(AVAILABLE RECORDS begins)

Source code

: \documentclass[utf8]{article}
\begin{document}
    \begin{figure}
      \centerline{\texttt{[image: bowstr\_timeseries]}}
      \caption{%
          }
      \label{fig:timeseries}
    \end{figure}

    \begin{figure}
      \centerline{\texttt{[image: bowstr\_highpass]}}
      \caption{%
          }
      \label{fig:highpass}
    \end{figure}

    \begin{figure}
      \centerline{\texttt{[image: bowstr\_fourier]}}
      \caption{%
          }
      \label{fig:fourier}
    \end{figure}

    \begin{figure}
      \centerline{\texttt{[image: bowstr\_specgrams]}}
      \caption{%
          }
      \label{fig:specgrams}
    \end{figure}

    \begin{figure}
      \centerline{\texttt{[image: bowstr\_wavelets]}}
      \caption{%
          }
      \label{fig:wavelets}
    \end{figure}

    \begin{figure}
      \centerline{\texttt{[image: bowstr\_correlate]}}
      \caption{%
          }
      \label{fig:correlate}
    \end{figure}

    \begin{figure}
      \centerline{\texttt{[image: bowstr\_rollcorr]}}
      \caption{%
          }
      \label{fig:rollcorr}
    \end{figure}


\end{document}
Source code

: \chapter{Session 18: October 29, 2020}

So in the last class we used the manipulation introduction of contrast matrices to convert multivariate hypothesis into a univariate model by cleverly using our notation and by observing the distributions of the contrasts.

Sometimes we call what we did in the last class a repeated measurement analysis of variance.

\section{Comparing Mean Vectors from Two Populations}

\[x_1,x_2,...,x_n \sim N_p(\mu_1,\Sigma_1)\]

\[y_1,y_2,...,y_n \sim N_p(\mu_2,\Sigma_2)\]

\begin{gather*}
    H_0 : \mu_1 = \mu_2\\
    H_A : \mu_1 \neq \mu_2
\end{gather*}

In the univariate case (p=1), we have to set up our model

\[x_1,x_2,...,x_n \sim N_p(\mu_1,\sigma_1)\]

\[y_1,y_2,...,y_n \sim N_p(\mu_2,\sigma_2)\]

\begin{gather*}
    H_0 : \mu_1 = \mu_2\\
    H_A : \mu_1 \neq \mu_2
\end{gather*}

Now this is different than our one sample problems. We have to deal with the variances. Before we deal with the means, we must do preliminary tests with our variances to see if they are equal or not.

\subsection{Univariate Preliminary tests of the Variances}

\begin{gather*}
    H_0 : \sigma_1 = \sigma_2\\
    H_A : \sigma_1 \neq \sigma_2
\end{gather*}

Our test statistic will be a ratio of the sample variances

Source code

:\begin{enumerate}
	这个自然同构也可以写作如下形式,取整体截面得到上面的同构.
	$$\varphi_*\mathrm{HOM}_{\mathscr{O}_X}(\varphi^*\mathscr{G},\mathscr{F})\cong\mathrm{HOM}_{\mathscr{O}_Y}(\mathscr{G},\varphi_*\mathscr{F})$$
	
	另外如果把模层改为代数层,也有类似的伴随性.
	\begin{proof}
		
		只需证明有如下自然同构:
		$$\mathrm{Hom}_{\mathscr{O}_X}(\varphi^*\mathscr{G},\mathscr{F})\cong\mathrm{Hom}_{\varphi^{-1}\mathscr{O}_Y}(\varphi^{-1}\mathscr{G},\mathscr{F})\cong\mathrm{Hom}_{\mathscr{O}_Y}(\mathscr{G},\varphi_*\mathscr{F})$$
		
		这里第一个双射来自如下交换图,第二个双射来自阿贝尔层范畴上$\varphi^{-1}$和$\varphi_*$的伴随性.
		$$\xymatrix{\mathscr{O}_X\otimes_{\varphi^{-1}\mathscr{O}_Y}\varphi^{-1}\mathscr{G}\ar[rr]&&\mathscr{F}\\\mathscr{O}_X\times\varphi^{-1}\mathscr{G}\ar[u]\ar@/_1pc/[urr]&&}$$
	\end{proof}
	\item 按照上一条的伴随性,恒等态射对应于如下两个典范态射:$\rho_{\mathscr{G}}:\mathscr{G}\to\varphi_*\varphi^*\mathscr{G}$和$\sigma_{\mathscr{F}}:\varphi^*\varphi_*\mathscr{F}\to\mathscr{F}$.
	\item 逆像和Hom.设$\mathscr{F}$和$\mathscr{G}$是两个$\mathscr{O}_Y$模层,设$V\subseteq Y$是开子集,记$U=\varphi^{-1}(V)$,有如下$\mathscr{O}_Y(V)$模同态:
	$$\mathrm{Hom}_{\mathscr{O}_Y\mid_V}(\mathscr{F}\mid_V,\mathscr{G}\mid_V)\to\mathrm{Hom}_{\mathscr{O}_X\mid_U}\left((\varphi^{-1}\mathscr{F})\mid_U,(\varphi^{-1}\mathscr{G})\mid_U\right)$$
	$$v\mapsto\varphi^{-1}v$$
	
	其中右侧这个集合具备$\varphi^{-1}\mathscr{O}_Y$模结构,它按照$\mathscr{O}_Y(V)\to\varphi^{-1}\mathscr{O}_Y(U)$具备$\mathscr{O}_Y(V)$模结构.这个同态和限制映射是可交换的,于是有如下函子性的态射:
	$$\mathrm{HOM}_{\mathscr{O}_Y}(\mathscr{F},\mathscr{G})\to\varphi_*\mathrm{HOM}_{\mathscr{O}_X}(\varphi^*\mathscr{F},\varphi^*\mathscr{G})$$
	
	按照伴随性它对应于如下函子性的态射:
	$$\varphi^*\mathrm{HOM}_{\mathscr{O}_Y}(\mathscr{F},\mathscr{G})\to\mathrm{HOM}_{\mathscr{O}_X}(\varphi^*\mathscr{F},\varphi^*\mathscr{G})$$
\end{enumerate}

(AVAILABLE RECORDS ends)

▶ TASK OBJECTIVE: Across the data, find each line that has "mathrm" in it and copy that line.

▶ SOLUTION TO THIS EXERCISE:
	$$\varphi_*\mathrm{HOM}_{\mathscr{O}_X}(\varphi^*\mathscr{G},\mathscr{F})\cong\mathrm{HOM}_{\mathscr{O}_Y}(\mathscr{G},\varphi_*\mathscr{F})$$
		$$\mathrm{Hom}_{\mathscr{O}_X}(\varphi^*\mathscr{G},\mathscr{F})\cong\mathrm{Hom}_{\varphi^{-1}\mathscr{O}_Y}(\varphi^{-1}\mathscr{G},\mathscr{F})\cong\mathrm{Hom}_{\mathscr{O}_Y}(\mathscr{G},\varphi_*\mathscr{F})$$
	$$\mathrm{Hom}_{\mathscr{O}_Y\mid_V}(\mathscr{F}\mid_V,\mathscr{G}\mid_V)\to\mathrm{Hom}_{\mathscr{O}_X\mid_U}\left((\varphi^{-1}\mathscr{F})\mid_U,(\varphi^{-1}\mathscr{G})\mid_U\right)$$
	$$\mathrm{HOM}_{\mathscr{O}_Y}(\mathscr{F},\mathscr{G})\to\varphi_*\mathrm{HOM}_{\mathscr{O}_X}(\varphi^*\mathscr{F},\varphi^*\mathscr{G})$$
	$$\varphi^*\mathrm{HOM}_{\mathscr{O}_Y}(\mathscr{F},\mathscr{G})\to\mathrm{HOM}_{\mathscr{O}_X}(\varphi^*\mathscr{F},\varphi^*\mathscr{G})$$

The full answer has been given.